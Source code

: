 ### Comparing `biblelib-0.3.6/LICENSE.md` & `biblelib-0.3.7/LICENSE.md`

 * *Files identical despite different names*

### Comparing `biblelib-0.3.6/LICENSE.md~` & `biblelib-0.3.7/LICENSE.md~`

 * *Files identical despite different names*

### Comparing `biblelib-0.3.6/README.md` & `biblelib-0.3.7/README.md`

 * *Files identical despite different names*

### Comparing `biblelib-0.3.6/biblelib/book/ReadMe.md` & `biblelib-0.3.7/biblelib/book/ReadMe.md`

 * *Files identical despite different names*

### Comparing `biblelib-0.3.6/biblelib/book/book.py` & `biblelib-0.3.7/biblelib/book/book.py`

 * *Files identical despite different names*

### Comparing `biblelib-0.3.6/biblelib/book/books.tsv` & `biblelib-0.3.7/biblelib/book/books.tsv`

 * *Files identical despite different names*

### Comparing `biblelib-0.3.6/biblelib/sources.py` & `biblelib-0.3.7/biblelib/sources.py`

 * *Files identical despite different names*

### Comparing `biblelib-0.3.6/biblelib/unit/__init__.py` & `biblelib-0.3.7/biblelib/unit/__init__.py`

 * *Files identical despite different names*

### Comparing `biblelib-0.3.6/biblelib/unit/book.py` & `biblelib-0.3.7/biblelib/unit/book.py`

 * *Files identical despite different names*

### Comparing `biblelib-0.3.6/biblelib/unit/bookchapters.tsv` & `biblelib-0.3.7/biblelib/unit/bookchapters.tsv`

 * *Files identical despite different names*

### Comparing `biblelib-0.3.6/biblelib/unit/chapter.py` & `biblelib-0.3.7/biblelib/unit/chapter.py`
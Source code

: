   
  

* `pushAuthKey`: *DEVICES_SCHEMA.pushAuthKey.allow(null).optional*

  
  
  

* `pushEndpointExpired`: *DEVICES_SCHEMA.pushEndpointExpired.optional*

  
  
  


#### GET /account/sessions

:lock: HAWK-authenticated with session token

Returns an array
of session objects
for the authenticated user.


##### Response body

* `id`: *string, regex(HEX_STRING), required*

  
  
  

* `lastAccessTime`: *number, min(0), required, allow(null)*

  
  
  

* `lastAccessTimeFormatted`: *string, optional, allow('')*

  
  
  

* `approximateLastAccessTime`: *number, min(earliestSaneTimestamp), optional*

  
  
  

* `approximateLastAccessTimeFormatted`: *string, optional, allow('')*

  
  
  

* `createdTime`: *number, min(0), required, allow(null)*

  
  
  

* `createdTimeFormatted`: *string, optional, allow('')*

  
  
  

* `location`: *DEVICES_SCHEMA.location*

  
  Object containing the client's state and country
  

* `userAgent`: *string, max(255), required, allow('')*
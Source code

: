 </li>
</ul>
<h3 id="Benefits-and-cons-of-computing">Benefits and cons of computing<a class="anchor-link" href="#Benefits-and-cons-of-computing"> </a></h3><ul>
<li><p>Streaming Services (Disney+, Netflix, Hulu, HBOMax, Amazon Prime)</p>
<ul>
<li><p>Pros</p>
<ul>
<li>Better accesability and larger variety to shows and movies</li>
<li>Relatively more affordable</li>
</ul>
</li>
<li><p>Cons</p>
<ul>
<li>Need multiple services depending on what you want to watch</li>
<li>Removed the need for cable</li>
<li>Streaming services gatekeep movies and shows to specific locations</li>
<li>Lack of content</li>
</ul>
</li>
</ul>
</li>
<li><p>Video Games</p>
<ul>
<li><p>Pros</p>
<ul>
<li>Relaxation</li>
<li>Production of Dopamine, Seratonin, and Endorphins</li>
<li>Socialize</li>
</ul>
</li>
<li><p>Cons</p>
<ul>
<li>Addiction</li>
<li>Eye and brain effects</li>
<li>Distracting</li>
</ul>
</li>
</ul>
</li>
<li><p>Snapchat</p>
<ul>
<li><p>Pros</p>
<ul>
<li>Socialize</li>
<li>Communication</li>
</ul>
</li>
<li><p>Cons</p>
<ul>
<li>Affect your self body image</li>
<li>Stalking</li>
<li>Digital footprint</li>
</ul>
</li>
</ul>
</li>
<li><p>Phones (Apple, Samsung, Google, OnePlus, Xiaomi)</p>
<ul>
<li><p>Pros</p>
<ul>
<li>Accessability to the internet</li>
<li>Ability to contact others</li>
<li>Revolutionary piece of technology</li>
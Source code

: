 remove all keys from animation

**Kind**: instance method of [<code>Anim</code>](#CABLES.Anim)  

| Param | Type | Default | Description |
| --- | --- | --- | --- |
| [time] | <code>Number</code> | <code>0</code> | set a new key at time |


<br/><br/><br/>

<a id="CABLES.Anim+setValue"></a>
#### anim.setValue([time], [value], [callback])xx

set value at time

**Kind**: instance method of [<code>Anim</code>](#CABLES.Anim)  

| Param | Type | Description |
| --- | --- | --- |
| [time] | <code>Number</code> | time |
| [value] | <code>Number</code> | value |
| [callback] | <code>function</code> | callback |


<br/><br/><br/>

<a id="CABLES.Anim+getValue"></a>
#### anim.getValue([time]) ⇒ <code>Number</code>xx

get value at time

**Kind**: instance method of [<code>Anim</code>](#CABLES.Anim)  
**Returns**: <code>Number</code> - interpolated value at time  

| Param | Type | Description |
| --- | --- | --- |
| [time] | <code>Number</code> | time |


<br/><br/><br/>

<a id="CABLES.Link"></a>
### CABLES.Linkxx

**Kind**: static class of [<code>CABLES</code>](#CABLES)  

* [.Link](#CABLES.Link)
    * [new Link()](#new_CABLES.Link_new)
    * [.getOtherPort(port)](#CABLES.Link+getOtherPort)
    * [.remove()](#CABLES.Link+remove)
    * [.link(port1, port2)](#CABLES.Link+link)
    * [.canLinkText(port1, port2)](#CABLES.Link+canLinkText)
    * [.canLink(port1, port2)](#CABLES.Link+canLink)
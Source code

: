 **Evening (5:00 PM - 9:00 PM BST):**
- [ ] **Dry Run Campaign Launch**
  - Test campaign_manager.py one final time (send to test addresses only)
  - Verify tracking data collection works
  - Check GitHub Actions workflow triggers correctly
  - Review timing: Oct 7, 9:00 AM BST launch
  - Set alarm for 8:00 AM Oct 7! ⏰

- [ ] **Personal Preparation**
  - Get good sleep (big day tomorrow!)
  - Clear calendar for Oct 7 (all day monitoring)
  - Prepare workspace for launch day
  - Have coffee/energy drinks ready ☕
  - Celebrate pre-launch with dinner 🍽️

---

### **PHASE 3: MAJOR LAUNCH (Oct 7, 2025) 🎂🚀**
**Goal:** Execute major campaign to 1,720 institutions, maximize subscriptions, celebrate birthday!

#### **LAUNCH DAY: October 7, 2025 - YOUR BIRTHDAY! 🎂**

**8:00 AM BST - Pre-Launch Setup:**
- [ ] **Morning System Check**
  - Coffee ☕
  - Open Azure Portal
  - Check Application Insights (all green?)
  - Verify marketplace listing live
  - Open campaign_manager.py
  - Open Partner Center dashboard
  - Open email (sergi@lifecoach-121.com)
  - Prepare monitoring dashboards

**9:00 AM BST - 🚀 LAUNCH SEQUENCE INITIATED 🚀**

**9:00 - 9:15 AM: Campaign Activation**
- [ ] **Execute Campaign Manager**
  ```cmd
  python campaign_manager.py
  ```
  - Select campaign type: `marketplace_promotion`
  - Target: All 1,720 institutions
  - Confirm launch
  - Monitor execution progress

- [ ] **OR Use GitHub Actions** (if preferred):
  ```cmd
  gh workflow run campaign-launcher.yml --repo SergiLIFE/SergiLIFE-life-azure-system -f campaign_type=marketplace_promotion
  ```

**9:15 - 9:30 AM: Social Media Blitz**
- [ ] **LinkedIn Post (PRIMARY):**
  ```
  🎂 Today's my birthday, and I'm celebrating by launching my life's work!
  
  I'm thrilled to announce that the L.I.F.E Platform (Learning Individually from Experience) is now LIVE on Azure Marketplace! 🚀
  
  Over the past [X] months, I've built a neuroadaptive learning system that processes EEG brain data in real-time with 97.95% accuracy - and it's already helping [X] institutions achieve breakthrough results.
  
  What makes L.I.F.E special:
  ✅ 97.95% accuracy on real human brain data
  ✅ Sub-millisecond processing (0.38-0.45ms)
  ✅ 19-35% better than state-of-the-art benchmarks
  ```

• [Instructions to follow]: What is the number of lines in the listing that include the word "unit"? Give the number and no other text.

• [Expected output]: 4